Exercise prompt: Identify the line in which "Customer Acquisition Cost" appears, then reproduce that line and all remaining lines of the records word for word.

Task inputs:

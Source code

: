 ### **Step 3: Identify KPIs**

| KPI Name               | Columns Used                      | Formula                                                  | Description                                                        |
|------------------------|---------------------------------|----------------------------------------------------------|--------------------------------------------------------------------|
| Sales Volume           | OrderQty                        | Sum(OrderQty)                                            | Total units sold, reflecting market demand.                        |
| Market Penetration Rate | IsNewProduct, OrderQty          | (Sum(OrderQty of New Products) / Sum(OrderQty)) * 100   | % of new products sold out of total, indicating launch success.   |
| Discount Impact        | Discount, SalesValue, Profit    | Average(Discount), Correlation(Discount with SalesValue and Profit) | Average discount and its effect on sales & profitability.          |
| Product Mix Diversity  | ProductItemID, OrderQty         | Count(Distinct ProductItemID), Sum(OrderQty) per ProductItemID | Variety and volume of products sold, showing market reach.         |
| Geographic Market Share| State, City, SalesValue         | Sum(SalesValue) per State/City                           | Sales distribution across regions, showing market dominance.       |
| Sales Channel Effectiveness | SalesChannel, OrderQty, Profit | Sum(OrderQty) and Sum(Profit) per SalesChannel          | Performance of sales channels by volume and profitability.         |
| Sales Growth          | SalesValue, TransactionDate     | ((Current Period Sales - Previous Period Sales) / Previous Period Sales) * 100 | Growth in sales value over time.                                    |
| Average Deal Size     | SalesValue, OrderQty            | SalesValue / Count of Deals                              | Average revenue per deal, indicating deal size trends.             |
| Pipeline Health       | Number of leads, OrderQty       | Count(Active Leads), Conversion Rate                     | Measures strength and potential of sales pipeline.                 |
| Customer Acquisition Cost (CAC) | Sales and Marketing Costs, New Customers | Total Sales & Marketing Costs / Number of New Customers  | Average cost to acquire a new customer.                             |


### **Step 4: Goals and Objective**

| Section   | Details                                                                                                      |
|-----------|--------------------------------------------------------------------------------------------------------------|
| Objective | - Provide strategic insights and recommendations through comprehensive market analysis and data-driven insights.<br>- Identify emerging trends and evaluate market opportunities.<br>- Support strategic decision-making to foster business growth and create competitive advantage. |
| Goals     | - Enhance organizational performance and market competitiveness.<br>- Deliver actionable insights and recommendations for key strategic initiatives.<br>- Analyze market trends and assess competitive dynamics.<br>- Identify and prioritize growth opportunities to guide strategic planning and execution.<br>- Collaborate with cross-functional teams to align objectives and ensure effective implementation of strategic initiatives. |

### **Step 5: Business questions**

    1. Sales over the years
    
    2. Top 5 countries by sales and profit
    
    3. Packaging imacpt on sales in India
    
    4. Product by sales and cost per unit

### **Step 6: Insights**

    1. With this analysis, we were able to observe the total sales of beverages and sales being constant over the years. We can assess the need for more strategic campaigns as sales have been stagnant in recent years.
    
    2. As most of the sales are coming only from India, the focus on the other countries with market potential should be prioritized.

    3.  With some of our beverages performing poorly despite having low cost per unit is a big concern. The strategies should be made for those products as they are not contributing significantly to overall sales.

Response box:
| Customer Acquisition Cost (CAC) | Sales and Marketing Costs, New Customers | Total Sales & Marketing Costs / Number of New Customers  | Average cost to acquire a new customer.                             |


### **Step 4: Goals and Objective**

| Section   | Details                                                                                                      |
|-----------|--------------------------------------------------------------------------------------------------------------|
| Objective | - Provide strategic insights and recommendations through comprehensive market analysis and data-driven insights.<br>- Identify emerging trends and evaluate market opportunities.<br>- Support strategic decision-making to foster business growth and create competitive advantage. |
| Goals     | - Enhance organizational performance and market competitiveness.<br>- Deliver actionable insights and recommendations for key strategic initiatives.<br>- Analyze market trends and assess competitive dynamics.<br>- Identify and prioritize growth opportunities to guide strategic planning and execution.<br>- Collaborate with cross-functional teams to align objectives and ensure effective implementation of strategic initiatives. |

### **Step 5: Business questions**

    1. Sales over the years
    
    2. Top 5 countries by sales and profit
    
    3. Packaging imacpt on sales in India
    
    4. Product by sales and cost per unit

### **Step 6: Insights**

    1. With this analysis, we were able to observe the total sales of beverages and sales being constant over the years. We can assess the need for more strategic campaigns as sales have been stagnant in recent years.
    
    2. As most of the sales are coming only from India, the focus on the other countries with market potential should be prioritized.

    3.  With some of our beverages performing poorly despite having low cost per unit is a big concern. The strategies should be made for those products as they are not contributing significantly to overall sales.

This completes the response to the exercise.